Developing local tourism products

Guest writer Gary DeYoung

Guest writer Gary DeYoung

As a destination marketing organizations, the task Thousand Islands International Tourism Council is to market the region as a visitor destination. The postcard scenery of the Thousand Islands, its historic character, its rural charm, its recreational opportunities are all attributes have long been used to draw visitors who spend money. In the end, money is what tourism about. It is not about simply drawing visitors, it is about drawing the money they spend while visiting. How do you monetize the St. Lawrence River? How do you cash in on history? How does fishing on Lake Ontario translate into local jobs?

That is where what tourism professionals call “product” comes into the conversation. To have tourism play a worthwhile role in the local economy, you need salable product. That is how tourism attraction translates into economic impact.

One of the challenges of any DMO is that it has little control over the local tourism product. It is a topic that draws much discussion at tourism conferences. Visitors want quality lodging, great dining, engaging attractions and unique shopping options. No matter how clever, marketing cannot overcome weaknesses in a destination’s product.

Destinations with great attractions can drive away business because visitor services such as lodging and dining are lacking. Worse, destinations may successfully draw crowds, but fail to fully profit from them. Today, the process of destination development has become recognized as planning both marketing initiatives traditionally conducted by DMOs and instituting an investment strategy that keeps a destination’s product fresh and competitive.

New York has some significant destination investments on the drawing board. They are a mix of visitor attractions and visitor services. A few examples: Staten Island is working on a giant wheel similar to those found in destinations like Las Vegas or London.
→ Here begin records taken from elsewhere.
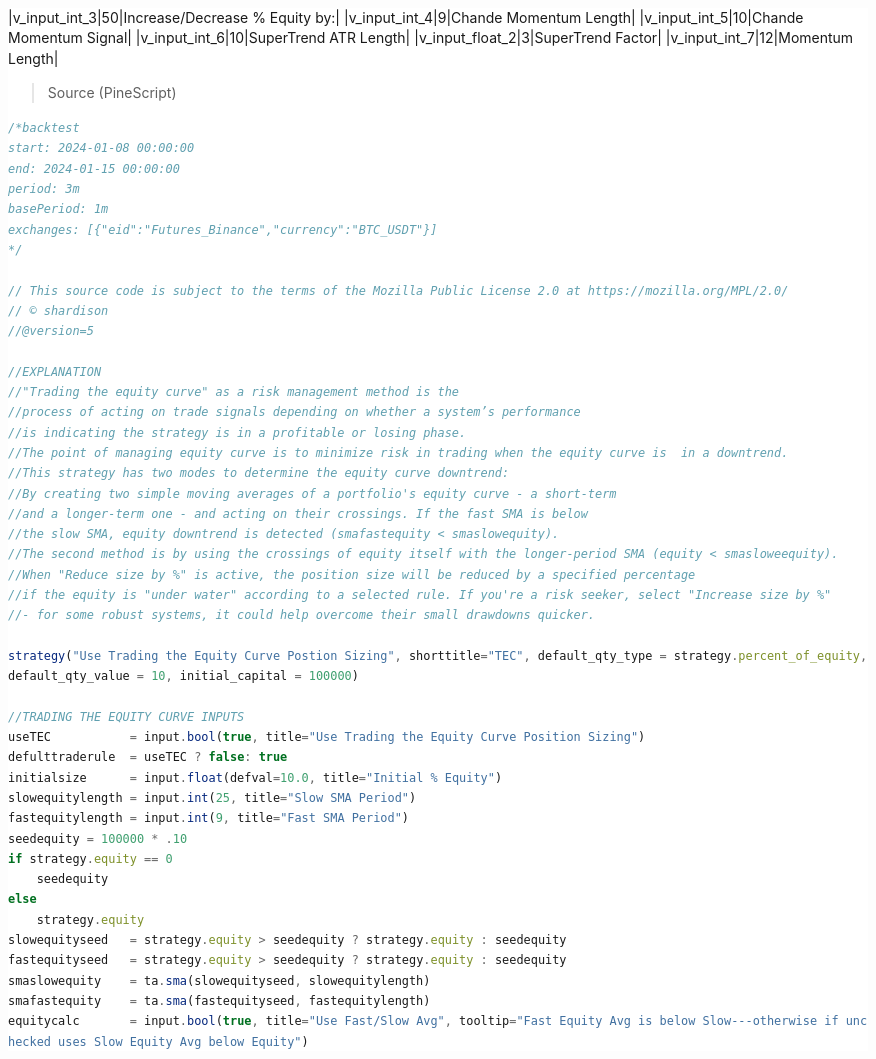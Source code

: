 |v_input_int_3|50|Increase/Decrease % Equity by:|
|v_input_int_4|9|Chande Momentum Length|
|v_input_int_5|10|Chande Momentum Signal|
|v_input_int_6|10|SuperTrend ATR Length|
|v_input_float_2|3|SuperTrend Factor|
|v_input_int_7|12|Momentum Length|


> Source (PineScript)

``` javascript
/*backtest
start: 2024-01-08 00:00:00
end: 2024-01-15 00:00:00
period: 3m
basePeriod: 1m
exchanges: [{"eid":"Futures_Binance","currency":"BTC_USDT"}]
*/

// This source code is subject to the terms of the Mozilla Public License 2.0 at https://mozilla.org/MPL/2.0/
// © shardison
//@version=5

//EXPLANATION
//"Trading the equity curve" as a risk management method is the 
//process of acting on trade signals depending on whether a system’s performance
//is indicating the strategy is in a profitable or losing phase.
//The point of managing equity curve is to minimize risk in trading when the equity curve is  in a downtrend. 
//This strategy has two modes to determine the equity curve downtrend:
//By creating two simple moving averages of a portfolio's equity curve - a short-term
//and a longer-term one - and acting on their crossings. If the fast SMA is below
//the slow SMA, equity downtrend is detected (smafastequity < smaslowequity).
//The second method is by using the crossings of equity itself with the longer-period SMA (equity < smasloweequity).
//When "Reduce size by %" is active, the position size will be reduced by a specified percentage
//if the equity is "under water" according to a selected rule. If you're a risk seeker, select "Increase size by %"
//- for some robust systems, it could help overcome their small drawdowns quicker.

strategy("Use Trading the Equity Curve Postion Sizing", shorttitle="TEC", default_qty_type = strategy.percent_of_equity, default_qty_value = 10, initial_capital = 100000)

//TRADING THE EQUITY CURVE INPUTS
useTEC           = input.bool(true, title="Use Trading the Equity Curve Position Sizing")
defulttraderule  = useTEC ? false: true
initialsize      = input.float(defval=10.0, title="Initial % Equity")
slowequitylength = input.int(25, title="Slow SMA Period")
fastequitylength = input.int(9, title="Fast SMA Period")
seedequity = 100000 * .10
if strategy.equity == 0
    seedequity
else
    strategy.equity
slowequityseed   = strategy.equity > seedequity ? strategy.equity : seedequity
fastequityseed   = strategy.equity > seedequity ? strategy.equity : seedequity
smaslowequity    = ta.sma(slowequityseed, slowequitylength)
smafastequity    = ta.sma(fastequityseed, fastequitylength)
equitycalc       = input.bool(true, title="Use Fast/Slow Avg", tooltip="Fast Equity Avg is below Slow---otherwise if unchecked uses Slow Equity Avg below Equity")
```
With New York’s expansion of gambling, the Catskills and Finger Lakes have a billion dollars in casino construction in the works. The $150 million Wonder Fall Resort in Niagara was introduced as a key tourism development in the Buffalo Billion plan.

All those projects have some sort of economic development backing from the state. But, figuring out how to attract and incentivize tourism development in New York is a work in progress. Unlike manufacturing or agriculture, there is no state or regional staff assigned to the specific task of increasing tourism investment. The state’s tourism department and its DMOs are organized to market products, but don’t have the toolsets needed to attract product investment. Industrial developers, work to fit tourism into their mix, but don’t usually have specialized knowledge of the tourism industry. Still, many economic developers see tourism as a key component in moving the economy forward.

As the issue has been looked at regionally, it has become clear that tourism development in Northern New York must be approached as a truly incremental process. Unlike urban areas, tourism development in the North Country is not likely to hinge on giant investments. The nature of sustainable, rural tourism development seldom involves projects north of $100 million. The process is more about respecting traditions, environment and culture, while making villages and small cities attractive places to visit and live. Introducing fresh “product” that monetizes tourism here is often a nitty-gritty process of small, local investors opening or upgrading restaurants, shops, inns and recreation services. If successful, this process can not only bolster tourism, but transform North Country communities into attractive places to live and invest in other enterprises.

Looking at the last decade, there is evidence of success. Since 2006, over 800 new rooms have been constructed in Jefferson County. Watertown, Fort Drum, Carthage, Clayton, Sackets Harbor and Cape Vincent have all welcomed new lodging facilities. Many of those rooms are in franchise properties, others are small lodging. Notably, the lodging investors are mostly Upstate family enterprises, be they a hotel group from Buffalo or Rochester or a local family expanding their own holdings.

In the past 15 years, a cadre of wineries, distilleries and brew pubs have come on to the scene serving tourists and locals alike. Once again, these are locally grown enterprises.

Local attractions such as Boldt Castle and the Antique Boat Museum have made large investments in their facilities utilizing their own earned income or private fund raising. Tourism marketing for the Thousand Islands is benefiting from being able to promote improved product, mostly created with local initiative.

The clues to solving that tourism investment product puzzle are evident. Local and regional investors have proven they are willing, even excited, to be part of functioning communities and tourism destinations. A toolkit is needed to empower these investors. The list of top needs to inspire their investment is similar whenever a community or regional group asks the question. Like most other sectors, it includes access to utilities, transportation and broadband as well as streamlining government permitting and oversight. Tourism investors are also looking for assistance similar to other industries in accessing financing.

The tourism industry’s specific needs include building more capacity to attract visitors outside the summer season, perhaps including entertainment venues, indoor recreation options, and expanded winter sports facilities.

Tourism has been an important component of the winning North Country Regional Economic Development Council plans in recent years. As it competes for $500 million in revitalization funds, the region will likely again put forward a strategy to build tourism product investment that results in realizing a vision for sustainable tourism. It will need to demonstrate that the process may not necessarily result in a giant Ferris wheel, shiny casino or towering hotel complex, but can result in attractive downtowns, waterfronts, and country sides that draw both visitors and new businesses. And, it can result in even more great, income-producing product for the region’s DMOs to market.